## What to do
Take the data below and extract the lines from the one with "of $\mathcal F_A$." to the one with "(ordinary ordinal products).", inclusive, exactly as written.

[Stored data]
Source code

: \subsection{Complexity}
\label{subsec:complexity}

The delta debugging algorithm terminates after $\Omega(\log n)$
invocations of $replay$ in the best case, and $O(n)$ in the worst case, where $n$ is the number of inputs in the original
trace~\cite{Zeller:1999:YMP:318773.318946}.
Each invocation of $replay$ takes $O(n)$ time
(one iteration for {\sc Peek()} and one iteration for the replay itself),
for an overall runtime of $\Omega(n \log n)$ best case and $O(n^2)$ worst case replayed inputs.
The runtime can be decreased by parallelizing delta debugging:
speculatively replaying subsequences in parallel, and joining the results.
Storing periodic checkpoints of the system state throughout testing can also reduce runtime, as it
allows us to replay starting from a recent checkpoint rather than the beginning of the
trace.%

==

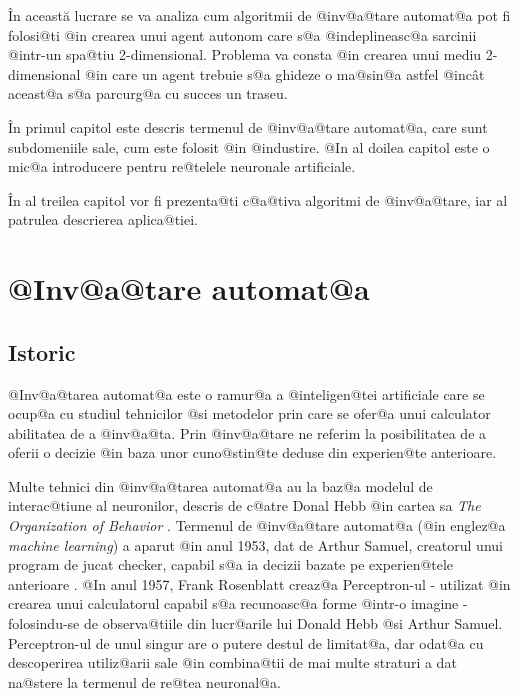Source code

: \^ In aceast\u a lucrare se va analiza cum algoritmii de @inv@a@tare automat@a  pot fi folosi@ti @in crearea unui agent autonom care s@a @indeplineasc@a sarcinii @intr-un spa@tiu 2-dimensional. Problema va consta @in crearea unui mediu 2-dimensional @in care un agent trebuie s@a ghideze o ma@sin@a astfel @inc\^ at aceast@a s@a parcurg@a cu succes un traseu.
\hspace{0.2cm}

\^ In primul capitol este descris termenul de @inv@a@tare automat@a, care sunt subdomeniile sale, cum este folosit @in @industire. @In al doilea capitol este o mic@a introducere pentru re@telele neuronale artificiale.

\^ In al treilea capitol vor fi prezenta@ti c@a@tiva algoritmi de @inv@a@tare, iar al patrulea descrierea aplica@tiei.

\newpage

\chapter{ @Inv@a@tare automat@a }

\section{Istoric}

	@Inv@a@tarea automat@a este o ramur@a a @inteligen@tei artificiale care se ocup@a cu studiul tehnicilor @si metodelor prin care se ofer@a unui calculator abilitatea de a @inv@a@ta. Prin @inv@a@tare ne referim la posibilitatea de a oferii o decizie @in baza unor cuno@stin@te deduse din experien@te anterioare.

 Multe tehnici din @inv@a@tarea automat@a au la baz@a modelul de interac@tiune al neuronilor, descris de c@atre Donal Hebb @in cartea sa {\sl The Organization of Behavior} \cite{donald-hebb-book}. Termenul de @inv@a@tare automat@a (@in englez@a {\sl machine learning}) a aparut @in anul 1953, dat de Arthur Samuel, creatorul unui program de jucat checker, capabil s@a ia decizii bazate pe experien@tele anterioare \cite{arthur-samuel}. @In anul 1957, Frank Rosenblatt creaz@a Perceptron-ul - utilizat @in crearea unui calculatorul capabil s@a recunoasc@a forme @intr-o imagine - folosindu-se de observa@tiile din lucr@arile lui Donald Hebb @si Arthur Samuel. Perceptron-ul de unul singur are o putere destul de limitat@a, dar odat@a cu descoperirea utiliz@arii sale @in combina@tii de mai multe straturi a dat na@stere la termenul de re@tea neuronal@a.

...

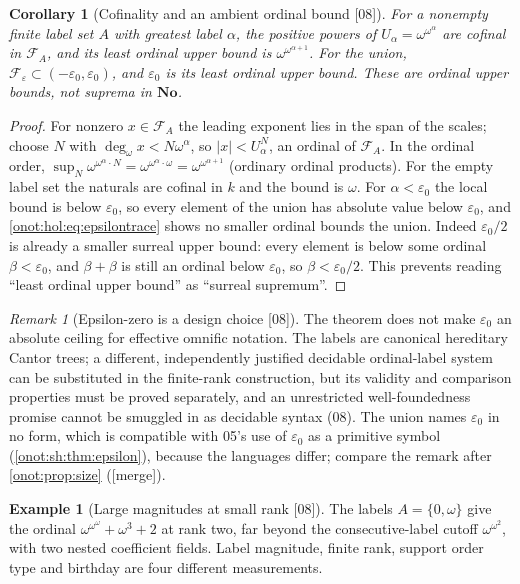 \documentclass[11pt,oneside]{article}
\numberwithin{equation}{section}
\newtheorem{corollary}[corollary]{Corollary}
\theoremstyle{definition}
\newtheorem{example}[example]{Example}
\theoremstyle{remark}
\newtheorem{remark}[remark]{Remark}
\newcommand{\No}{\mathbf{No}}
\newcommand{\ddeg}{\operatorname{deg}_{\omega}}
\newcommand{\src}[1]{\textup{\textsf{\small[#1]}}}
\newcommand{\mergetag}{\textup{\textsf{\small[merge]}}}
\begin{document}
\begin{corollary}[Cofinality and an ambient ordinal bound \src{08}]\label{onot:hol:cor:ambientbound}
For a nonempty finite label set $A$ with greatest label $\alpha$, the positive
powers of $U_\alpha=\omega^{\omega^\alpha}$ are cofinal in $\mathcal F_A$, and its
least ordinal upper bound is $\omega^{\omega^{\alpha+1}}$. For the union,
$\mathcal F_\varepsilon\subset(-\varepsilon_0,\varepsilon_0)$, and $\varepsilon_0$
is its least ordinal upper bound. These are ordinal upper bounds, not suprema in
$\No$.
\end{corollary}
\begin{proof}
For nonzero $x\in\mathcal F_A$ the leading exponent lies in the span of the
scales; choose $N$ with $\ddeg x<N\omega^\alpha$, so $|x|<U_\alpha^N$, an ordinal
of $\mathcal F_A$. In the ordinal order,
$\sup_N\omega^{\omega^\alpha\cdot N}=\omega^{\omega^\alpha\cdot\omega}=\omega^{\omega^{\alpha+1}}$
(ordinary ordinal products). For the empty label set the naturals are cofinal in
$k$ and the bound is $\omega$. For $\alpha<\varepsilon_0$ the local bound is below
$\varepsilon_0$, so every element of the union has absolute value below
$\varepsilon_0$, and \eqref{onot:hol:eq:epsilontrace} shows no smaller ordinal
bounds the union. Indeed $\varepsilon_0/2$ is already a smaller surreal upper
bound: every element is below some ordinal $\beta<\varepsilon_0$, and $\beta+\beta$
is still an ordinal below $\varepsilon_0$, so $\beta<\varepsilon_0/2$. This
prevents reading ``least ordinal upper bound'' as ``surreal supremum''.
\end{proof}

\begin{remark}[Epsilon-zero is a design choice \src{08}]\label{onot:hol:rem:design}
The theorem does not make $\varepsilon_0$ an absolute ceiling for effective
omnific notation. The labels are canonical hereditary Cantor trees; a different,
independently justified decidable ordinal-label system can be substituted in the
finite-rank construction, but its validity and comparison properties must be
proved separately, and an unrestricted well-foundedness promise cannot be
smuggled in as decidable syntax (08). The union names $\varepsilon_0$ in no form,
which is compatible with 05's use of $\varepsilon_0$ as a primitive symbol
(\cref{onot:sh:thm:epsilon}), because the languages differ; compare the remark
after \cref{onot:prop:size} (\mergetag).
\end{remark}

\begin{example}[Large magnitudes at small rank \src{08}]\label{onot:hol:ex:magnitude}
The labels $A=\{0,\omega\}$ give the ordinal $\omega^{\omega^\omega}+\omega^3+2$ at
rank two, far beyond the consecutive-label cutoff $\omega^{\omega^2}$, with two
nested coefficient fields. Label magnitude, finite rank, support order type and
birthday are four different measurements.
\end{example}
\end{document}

## Finished task
of $\mathcal F_A$. In the ordinal order,
$\sup_N\omega^{\omega^\alpha\cdot N}=\omega^{\omega^\alpha\cdot\omega}=\omega^{\omega^{\alpha+1}}$
(ordinary ordinal products). For the empty label set the naturals are cofinal in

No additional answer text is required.